Schonhaut B. L. Profylaxis of Abandonment: One Hundred Years of Children Protecction in Chile. Andes pediatr [Internet]. 2010 Aug. 28 [cited 2026 Apr. 16];81(4):304-12. Available from: https://andespediatrica.cl/index.php/rchped/article/view/2688

Abstract

Introduction: During the 19th century and the beginning of the 20th century, infant mortality in Chile was one of the highest in the world. It was common that in poor spheres, children grew in orphan hood, abandonment, and vagrancy. Shelter and welfare institutions, which were supported by the religious and aristocratic philanthropy, had poor life expectancy indicators. Infancy rights were just appearing in the world. After the large epidemics at the end of 1900, the medical corps was sensitized and fomented promotion and primary prevention activities, which went beyond the pure biomedical scope, breaking the existent paradigms. From the second half of the century, life conditions, sanitation, and educational levels improved a lot. When the National Health Service was created, the medical care was organized and public policies with broad coverage were generated, which took us to health standards that were equivalent to those of developed countries. 

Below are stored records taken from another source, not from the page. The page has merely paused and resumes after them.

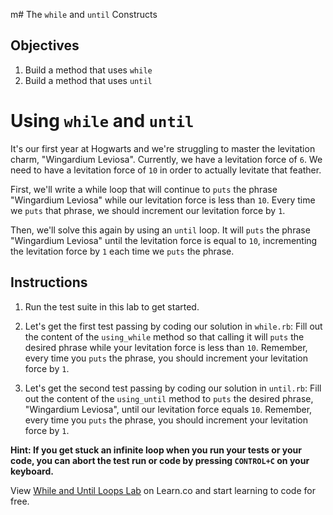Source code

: m# The `while` and `until` Constructs

## Objectives

1. Build a method that uses `while`
2. Build a method that uses `until`


# Using `while` and `until`

It's our first year at Hogwarts and we're struggling to master the levitation charm, "Wingardium Leviosa". Currently, we have a levitation force of `6`. We need to have a levitation force of `10` in order to actually levitate that feather.

First, we'll write a while loop that will continue to `puts` the phrase "Wingardium Leviosa" while our levitation force is less than `10`. Every time we `puts` that phrase, we should increment our levitation force by `1`.


Then, we'll solve this again by using an `until` loop. It will `puts` the phrase "Wingardium Leviosa" until the levitation force is equal to `10`, incrementing the levitation force by `1` each time we `puts` the phrase.

## Instructions

1. Run the test suite in this lab to get started.

3. Let's get the first test passing by coding our solution in `while.rb`:
Fill out the content of the `using_while` method so that calling it will `puts` the desired phrase while your levitation force is less than `10`. Remember, every time you `puts` the phrase, you should increment your levitation force by `1`.

4. Let's get the second test passing by coding our solution in `until.rb`:
Fill out the content of the `using_until` method to `puts` the desired phrase, "Wingardium Leviosa", until our levitation force equals `10`. Remember, every time you `puts` the phrase, you should increment your levitation force by `1`.

**Hint: If you get stuck an infinite loop when you run your tests or your code, you can abort the test run or code by pressing `CONTROL+C` on your keyboard.**

<p class='util--hide'>View <a href='https://learn.co/lessons/looping-while-until'>While and Until Loops Lab</a> on Learn.co and start learning to code for free.</p>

Aim: Travel through the history of infancy in our country and comment the effort of some infancy welfare works of large impact in mother and child health, such as Casa Nacional del Niño, Patronato Nacional de la Infancia, and Seguro Obrero Obligatorio. From here on, we consider the present and future challenges that are present in pediatrics. 

Conclusions: Chile has been through a fast epidemiologic and demographic transition, which has brought new challenges in the child health sphere, related with life styles, development and mental health. Accordingly, we, pediatricians, should broaden the welfare point of view, incorporating the development approach and the psychosocial and emotional dimensions in the children's care. Following our social pediatrics heritage, we should continue fighting for the equity of opportunities and for the actual fulfillment of the children's rights.